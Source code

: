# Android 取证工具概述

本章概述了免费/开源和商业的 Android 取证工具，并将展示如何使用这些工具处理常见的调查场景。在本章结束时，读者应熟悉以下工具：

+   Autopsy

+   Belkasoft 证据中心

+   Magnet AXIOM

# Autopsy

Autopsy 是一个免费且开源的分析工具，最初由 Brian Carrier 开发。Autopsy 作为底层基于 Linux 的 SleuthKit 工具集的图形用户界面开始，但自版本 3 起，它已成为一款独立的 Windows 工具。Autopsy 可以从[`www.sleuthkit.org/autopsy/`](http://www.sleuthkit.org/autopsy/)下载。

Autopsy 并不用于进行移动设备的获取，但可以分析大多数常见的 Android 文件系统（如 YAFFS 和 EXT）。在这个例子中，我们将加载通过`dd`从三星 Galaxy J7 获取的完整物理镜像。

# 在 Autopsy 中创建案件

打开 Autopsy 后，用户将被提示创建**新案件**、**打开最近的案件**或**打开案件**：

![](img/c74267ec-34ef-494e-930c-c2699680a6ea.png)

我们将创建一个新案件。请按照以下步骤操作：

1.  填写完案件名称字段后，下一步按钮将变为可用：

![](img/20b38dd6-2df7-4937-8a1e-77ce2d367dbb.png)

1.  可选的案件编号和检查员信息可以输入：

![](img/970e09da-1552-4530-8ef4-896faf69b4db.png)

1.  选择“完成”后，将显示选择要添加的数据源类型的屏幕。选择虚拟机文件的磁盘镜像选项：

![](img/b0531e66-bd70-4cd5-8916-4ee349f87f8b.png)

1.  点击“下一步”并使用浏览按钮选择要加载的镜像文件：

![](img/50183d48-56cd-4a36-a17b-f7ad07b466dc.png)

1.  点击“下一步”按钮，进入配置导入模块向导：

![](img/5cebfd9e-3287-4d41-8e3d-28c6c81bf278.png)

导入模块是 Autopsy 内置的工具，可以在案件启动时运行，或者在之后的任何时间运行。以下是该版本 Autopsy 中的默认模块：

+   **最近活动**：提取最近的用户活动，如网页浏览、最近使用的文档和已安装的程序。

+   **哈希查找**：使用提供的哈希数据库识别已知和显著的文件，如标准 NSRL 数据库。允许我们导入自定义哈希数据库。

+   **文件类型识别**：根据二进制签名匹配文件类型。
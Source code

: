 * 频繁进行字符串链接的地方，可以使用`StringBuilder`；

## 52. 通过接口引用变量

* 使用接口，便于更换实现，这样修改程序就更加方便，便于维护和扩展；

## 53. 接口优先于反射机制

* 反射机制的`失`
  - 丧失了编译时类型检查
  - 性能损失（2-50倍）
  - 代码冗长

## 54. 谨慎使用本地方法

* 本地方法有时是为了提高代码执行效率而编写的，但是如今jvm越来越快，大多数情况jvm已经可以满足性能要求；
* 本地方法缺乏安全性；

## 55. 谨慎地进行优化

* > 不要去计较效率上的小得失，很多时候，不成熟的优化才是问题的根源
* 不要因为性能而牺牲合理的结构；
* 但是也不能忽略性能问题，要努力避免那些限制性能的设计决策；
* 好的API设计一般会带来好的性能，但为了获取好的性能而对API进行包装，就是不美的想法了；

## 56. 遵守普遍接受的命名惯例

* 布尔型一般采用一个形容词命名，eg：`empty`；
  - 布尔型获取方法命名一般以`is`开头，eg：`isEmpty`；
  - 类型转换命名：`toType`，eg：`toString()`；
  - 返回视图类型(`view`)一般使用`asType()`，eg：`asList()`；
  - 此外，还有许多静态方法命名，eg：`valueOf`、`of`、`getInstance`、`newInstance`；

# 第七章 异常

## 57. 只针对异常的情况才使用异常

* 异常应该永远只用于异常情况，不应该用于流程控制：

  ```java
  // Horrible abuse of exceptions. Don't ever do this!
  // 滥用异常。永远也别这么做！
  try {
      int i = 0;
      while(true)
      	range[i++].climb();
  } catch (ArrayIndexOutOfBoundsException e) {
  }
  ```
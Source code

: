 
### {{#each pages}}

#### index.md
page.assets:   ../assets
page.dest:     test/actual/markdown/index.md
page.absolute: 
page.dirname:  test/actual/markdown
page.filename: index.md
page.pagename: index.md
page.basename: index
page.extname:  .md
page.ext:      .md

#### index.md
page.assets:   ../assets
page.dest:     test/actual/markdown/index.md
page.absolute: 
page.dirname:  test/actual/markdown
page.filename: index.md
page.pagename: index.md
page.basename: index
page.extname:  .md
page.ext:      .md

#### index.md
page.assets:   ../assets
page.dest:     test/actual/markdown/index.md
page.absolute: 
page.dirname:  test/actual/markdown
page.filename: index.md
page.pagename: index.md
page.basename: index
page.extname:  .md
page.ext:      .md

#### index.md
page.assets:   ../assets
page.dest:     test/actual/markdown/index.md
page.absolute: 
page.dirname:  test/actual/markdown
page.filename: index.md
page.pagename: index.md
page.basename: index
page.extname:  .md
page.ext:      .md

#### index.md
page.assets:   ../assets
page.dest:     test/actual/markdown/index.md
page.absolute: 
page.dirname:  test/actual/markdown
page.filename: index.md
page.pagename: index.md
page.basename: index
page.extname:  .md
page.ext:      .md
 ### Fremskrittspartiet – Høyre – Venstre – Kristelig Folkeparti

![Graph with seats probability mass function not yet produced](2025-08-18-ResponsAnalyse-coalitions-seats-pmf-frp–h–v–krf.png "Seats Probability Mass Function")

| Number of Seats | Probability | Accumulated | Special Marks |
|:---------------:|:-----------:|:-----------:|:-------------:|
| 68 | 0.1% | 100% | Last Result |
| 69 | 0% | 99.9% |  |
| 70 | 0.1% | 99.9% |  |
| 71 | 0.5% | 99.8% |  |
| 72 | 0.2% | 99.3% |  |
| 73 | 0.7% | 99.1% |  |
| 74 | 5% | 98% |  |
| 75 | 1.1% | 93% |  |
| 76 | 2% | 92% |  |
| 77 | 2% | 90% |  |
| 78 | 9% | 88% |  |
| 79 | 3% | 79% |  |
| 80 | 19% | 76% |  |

Required work =>
Using the listing above, show every line that includes the string "Android".

Finished task =>
:# Android 取证工具概述
本章概述了免费/开源和商业的 Android 取证工具，并将展示如何使用这些工具处理常见的调查场景。在本章结束时，读者应熟悉以下工具：
Autopsy 并不用于进行移动设备的获取，但可以分析大多数常见的 Android 文件系统（如 YAFFS 和 EXT）。在这个例子中，我们将加载通过`dd`从三星 Galaxy J7 获取的完整物理镜像。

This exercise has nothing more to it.